Insight into Underground Hydrogen Storage in Aquifers: Current Status, Modeling, Economic Approaches and Future Outlook

Abstract

Aquifers are considered one of the most eco-friendly forms of underground hydrogen storage due to their widespread availability, natural porosity, minimal requirement for structural modification, and reduced environmental disruption compared to other options, such as salt caverns or depleted reservoirs. However, the number of active aquifer-based hydrogen storage projects is limited, as most current storage efforts focus on depleted fields and salt caverns. Unlike salt caverns, which require extensive mining and energy-intensive leaching processes or depleted reservoirs that may pose risks of residual hydrocarbons contaminating stored hydrogen, aquifers typically involve fewer invasive preparatory measures.

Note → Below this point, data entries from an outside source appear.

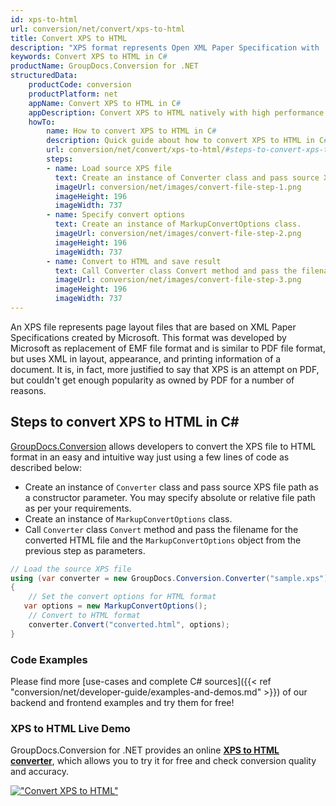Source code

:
 ```yaml
---
id: xps-to-html
url: conversion/net/convert/xps-to-html
title: Convert XPS to HTML
description: "XPS format represents Open XML Paper Specification with .xps extension. Learn how to convert XPS to HTML file programmatically in C# language using GroupDocs.Conversion for .NET library."
keywords: Convert XPS to HTML in C#
productName: GroupDocs.Conversion for .NET
structuredData:
    productCode: conversion
    productPlatform: net
    appName: Convert XPS to HTML in C#
    appDescription: Convert XPS to HTML natively with high performance using C# language and server side GroupDocs.Conversion for .NET APIs, without the use of any software like Microsoft or Open Office.
    howTo:
        name: How to convert XPS to HTML in C# 
        description: Quick guide about how to convert XPS to HTML in C# with high performance and accuracy.
        url: conversion/net/convert/xps-to-html/#steps-to-convert-xps-to-html-in-c
        steps:
        - name: Load source XPS file 
          text: Create an instance of Converter class and pass source XPS file path as a constructor parameter. You may specify absolute or relative file path as per your requirements. 
          imageUrl: conversion/net/images/convert-file-step-1.png
          imageHeight: 196
          imageWidth: 737
        - name: Specify convert options 
          text: Create an instance of MarkupConvertOptions class.
          imageUrl: conversion/net/images/convert-file-step-2.png
          imageHeight: 196
          imageWidth: 737
        - name: Convert to HTML and save result 
          text: Call Converter class Convert method and pass the filename for the converted HTML file and the MarkupConvertOptions object from the previous step as parameters.
          imageUrl: conversion/net/images/convert-file-step-3.png
          imageHeight: 196
          imageWidth: 737
---
```


An XPS file represents page layout files that are based on XML Paper Specifications created by Microsoft. This format was developed by Microsoft as replacement of EMF file format and is similar to PDF file format, but uses XML in layout, appearance, and printing information of a document. It is, in fact, more justified to say that XPS is an attempt on PDF, but couldn't get enough popularity as owned by PDF for a number of reasons.

## Steps to convert XPS to HTML in C#

[GroupDocs.Conversion](https://products.groupdocs.com/conversion/net) allows developers to convert the XPS file to HTML format in an easy and intuitive way just using a few lines of code as described below:

* Create an instance of `Converter` class and pass source XPS file path as a constructor parameter. You may specify absolute or relative file path as per your requirements. 
* Create an instance of `MarkupConvertOptions` class.
* Call `Converter` class `Convert` method and pass the filename for the converted HTML file and the `MarkupConvertOptions` object from the previous step as parameters.

```csharp
// Load the source XPS file
using (var converter = new GroupDocs.Conversion.Converter("sample.xps"))
{
    // Set the convert options for HTML format
   var options = new MarkupConvertOptions();
    // Convert to HTML format
    converter.Convert("converted.html", options);
}
```

### Code Examples

Please find more [use-cases and complete C# sources]({{< ref "conversion/net/developer-guide/examples-and-demos.md" >}}) of our backend and frontend examples and try them for free!

### XPS to HTML Live Demo

GroupDocs.Conversion for .NET provides an online [**XPS to HTML converter**](https://products.groupdocs.app/conversion/xps-to-html), which allows you to try it for free and check conversion quality and accuracy.

[!["Convert XPS to HTML"](conversion/net/images/convert-to-html/convert-xps-to-html.png)](https://products.groupdocs.app/conversion/xps-to-html)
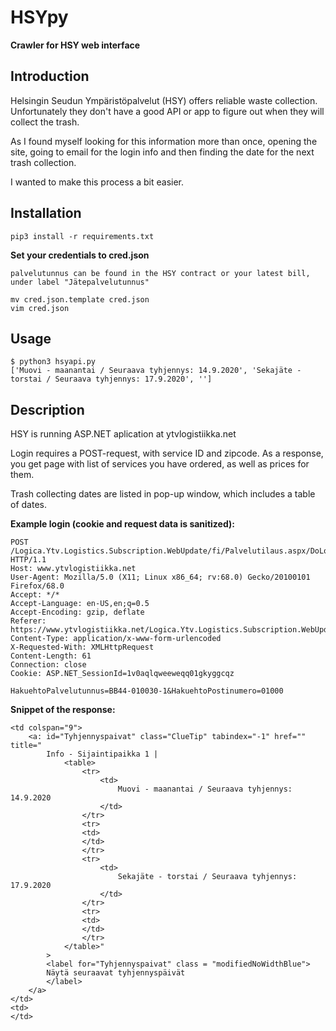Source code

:# HSYpy
**Crawler for HSY web interface**

## Introduction

Helsingin Seudun Ympäristöpalvelut (HSY) offers reliable waste collection.
Unfortunately they don't have a good API or app to figure out when they will collect the trash.

As I found myself looking for this information more than once, opening the site, going to email for the login info and then finding the date for the next trash collection.

I wanted to make this process a bit easier.

## Installation

```
pip3 install -r requirements.txt
```

**Set your credentials to cred.json**
```
palvelutunnus can be found in the HSY contract or your latest bill, under label "Jätepalvelutunnus"
```

```
mv cred.json.template cred.json
vim cred.json
```

## Usage

```
$ python3 hsyapi.py 
['Muovi - maanantai / Seuraava tyhjennys: 14.9.2020', 'Sekajäte - torstai / Seuraava tyhjennys: 17.9.2020', '']
```

## Description

HSY is running ASP.NET aplication at ytvlogistiikka.net

Login requires a POST-request, with service ID and zipcode.
As a response, you get page with list of services you have ordered, as well as prices for them.

Trash collecting dates are listed in pop-up window, which includes a table of dates.

**Example login (cookie and request data is sanitized):**
```
POST /Logica.Ytv.Logistics.Subscription.WebUpdate/fi/Palvelutilaus.aspx/DoLogin/2 HTTP/1.1
Host: www.ytvlogistiikka.net
User-Agent: Mozilla/5.0 (X11; Linux x86_64; rv:68.0) Gecko/20100101 Firefox/68.0
Accept: */*
Accept-Language: en-US,en;q=0.5
Accept-Encoding: gzip, deflate
Referer: https://www.ytvlogistiikka.net/Logica.Ytv.Logistics.Subscription.WebUpdate/
Content-Type: application/x-www-form-urlencoded
X-Requested-With: XMLHttpRequest
Content-Length: 61
Connection: close
Cookie: ASP.NET_SessionId=1v0aqlqweeweqq01gkyggcqz

HakuehtoPalvelutunnus=BB44-010030-1&HakuehtoPostinumero=01000
```

**Snippet of the response:**
```
<td colspan="9">
	<a: id="Tyhjennyspaivat" class="ClueTip" tabindex="-1" href="" title="
		Info - Sijaintipaikka 1 | 
			<table>
				<tr>
					<td>
						Muovi - maanantai / Seuraava tyhjennys: 14.9.2020
					</td>
				</tr>
				<tr>
				<td>
				</td>
				</tr>
				<tr>
					<td>
						Sekajäte - torstai / Seuraava tyhjennys: 17.9.2020
					</td>
				</tr>
				<tr>
				<td>
				</td>
				</tr>
			</table>"
		>
		<label for="Tyhjennyspaivat" class = "modifiedNoWidthBlue">
		Näytä seuraavat tyhjennyspäivät
		</label>     
	</a>
</td>
<td>
</td>
```
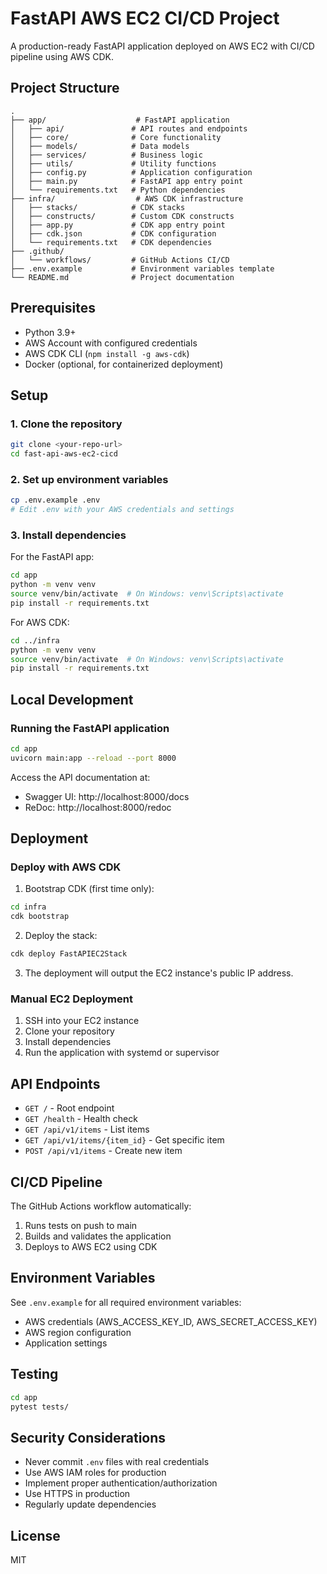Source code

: # FastAPI AWS EC2 CI/CD Project

A production-ready FastAPI application deployed on AWS EC2 with CI/CD pipeline using AWS CDK.

## Project Structure

```
.
├── app/                    # FastAPI application
│   ├── api/               # API routes and endpoints
│   ├── core/              # Core functionality
│   ├── models/            # Data models
│   ├── services/          # Business logic
│   ├── utils/             # Utility functions
│   ├── config.py          # Application configuration
│   ├── main.py            # FastAPI app entry point
│   └── requirements.txt   # Python dependencies
├── infra/                  # AWS CDK infrastructure
│   ├── stacks/            # CDK stacks
│   ├── constructs/        # Custom CDK constructs
│   ├── app.py             # CDK app entry point
│   ├── cdk.json           # CDK configuration
│   └── requirements.txt   # CDK dependencies
├── .github/
│   └── workflows/         # GitHub Actions CI/CD
├── .env.example           # Environment variables template
└── README.md              # Project documentation
```

## Prerequisites

- Python 3.9+
- AWS Account with configured credentials
- AWS CDK CLI (`npm install -g aws-cdk`)
- Docker (optional, for containerized deployment)

## Setup

### 1. Clone the repository
```bash
git clone <your-repo-url>
cd fast-api-aws-ec2-cicd
```

### 2. Set up environment variables
```bash
cp .env.example .env
# Edit .env with your AWS credentials and settings
```

### 3. Install dependencies

For the FastAPI app:
```bash
cd app
python -m venv venv
source venv/bin/activate  # On Windows: venv\Scripts\activate
pip install -r requirements.txt
```

For AWS CDK:
```bash
cd ../infra
python -m venv venv
source venv/bin/activate  # On Windows: venv\Scripts\activate
pip install -r requirements.txt
```

## Local Development

### Running the FastAPI application
```bash
cd app
uvicorn main:app --reload --port 8000
```

Access the API documentation at:
- Swagger UI: http://localhost:8000/docs
- ReDoc: http://localhost:8000/redoc

## Deployment

### Deploy with AWS CDK

1. Bootstrap CDK (first time only):
```bash
cd infra
cdk bootstrap
```

2. Deploy the stack:
```bash
cdk deploy FastAPIEC2Stack
```

3. The deployment will output the EC2 instance's public IP address.

### Manual EC2 Deployment

1. SSH into your EC2 instance
2. Clone your repository
3. Install dependencies
4. Run the application with systemd or supervisor

## API Endpoints

- `GET /` - Root endpoint
- `GET /health` - Health check
- `GET /api/v1/items` - List items
- `GET /api/v1/items/{item_id}` - Get specific item
- `POST /api/v1/items` - Create new item

## CI/CD Pipeline

The GitHub Actions workflow automatically:
1. Runs tests on push to main
2. Builds and validates the application
3. Deploys to AWS EC2 using CDK

## Environment Variables

See `.env.example` for all required environment variables:
- AWS credentials (AWS_ACCESS_KEY_ID, AWS_SECRET_ACCESS_KEY)
- AWS region configuration
- Application settings

## Testing

```bash
cd app
pytest tests/
```

## Security Considerations

- Never commit `.env` files with real credentials
- Use AWS IAM roles for production
- Implement proper authentication/authorization
- Use HTTPS in production
- Regularly update dependencies

## License

MIT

Additionally, their wide geographical distribution makes them accessible without significant infrastructure development, reducing the carbon footprint associated with site preparation and operation. With careful monitoring to mitigate risks, such as microbial hydrogen consumption, aquifers offer a sustainable and less intrusive alternative for large-scale hydrogen storage. This is crucial for scaling up hydrogen as a primary energy carrier in global decarbonization efforts. While aquifers show high potential, their use for hydrogen storage remains underdeveloped, requiring significant research and development investment. Hydrogen’s interaction with aquifer materials poses risks, necessitating rigorous site assessments and mitigation strategies. Despite existing challenges, economic assessments indicate that aquifer costs are unpredictable due to a lack of reservoir characterization. This review further discusses the geological properties, H₂ loss pathway and mitigation strategies, sealing technologies, potential storage sites, challenges and economic analysis of H₂ storage in aquifers.